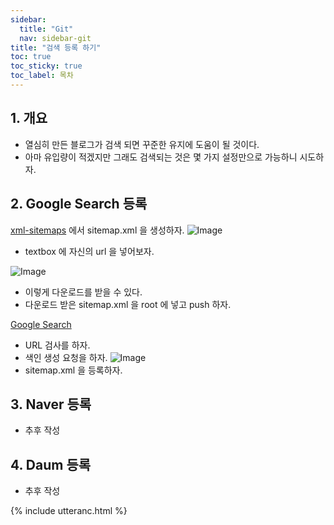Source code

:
 ```yaml
---
sidebar:
  title: "Git"
  nav: sidebar-git
title: "검색 등록 하기"
toc: true
toc_sticky: true
toc_label: 목차
---
```


## 1. 개요
- 열심히 만든 블로그가 검색 되면 꾸준한 유지에 도움이 될 것이다.
- 아마 유입량이 적겠지만 그래도 검색되는 것은 몇 가지 설정만으로 가능하니 시도하자.


## 2. Google Search 등록
[xml-sitemaps](https://www.xml-sitemaps.com/) 에서 sitemap.xml 을 생성하자.
![Image](https://drive.google.com/uc?export=view&id=1jwwfAgfwRJYsKlBy2MNXAizlTEOpp1R6)
- textbox 에 자신의 url 을 넣어보자.

![Image](https://drive.google.com/uc?export=view&id=1fBNSGoUWjrsNrxG56mg4SwNZCfspbgbw)
- 이렇게 다운로드를 받을 수 있다.
- 다운로드 받은 sitemap.xml 을 root 에 넣고 push 하자.

[Google Search](https://search.google.com/search-console)
- URL 검사를 하자.
- 색인 생성 요청을 하자.
![Image](https://drive.google.com/uc?export=view&id=1mutAhqrX3idmH9tR4ty3qwN7IFQM3HgX)
- sitemap.xml 을 등록하자.

## 3. Naver 등록
- 추후 작성

## 4. Daum 등록
- 추후 작성


{% include utteranc.html %}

*-*-*

TASK STATEMENT: Word for word, write out the whole listing, keeping none of the pictures.

ANSWER SECTION:
Source code

:
 ```yaml
---
sidebar:
  title: "Git"
  nav: sidebar-git
title: "검색 등록 하기"
toc: true
toc_sticky: true
toc_label: 목차
---
```


## 1. 개요
- 열심히 만든 블로그가 검색 되면 꾸준한 유지에 도움이 될 것이다.
- 아마 유입량이 적겠지만 그래도 검색되는 것은 몇 가지 설정만으로 가능하니 시도하자.


## 2. Google Search 등록
[xml-sitemaps](https://www.xml-sitemaps.com/) 에서 sitemap.xml 을 생성하자.
![Image](https://drive.google.com/uc?export=view&id=1jwwfAgfwRJYsKlBy2MNXAizlTEOpp1R6)
- textbox 에 자신의 url 을 넣어보자.

![Image](https://drive.google.com/uc?export=view&id=1fBNSGoUWjrsNrxG56mg4SwNZCfspbgbw)
- 이렇게 다운로드를 받을 수 있다.
- 다운로드 받은 sitemap.xml 을 root 에 넣고 push 하자.

[Google Search](https://search.google.com/search-console)
- URL 검사를 하자.
- 색인 생성 요청을 하자.
![Image](https://drive.google.com/uc?export=view&id=1mutAhqrX3idmH9tR4ty3qwN7IFQM3HgX)
- sitemap.xml 을 등록하자.

## 3. Naver 등록
- 추후 작성

## 4. Daum 등록
- 추후 작성


{% include utteranc.html %}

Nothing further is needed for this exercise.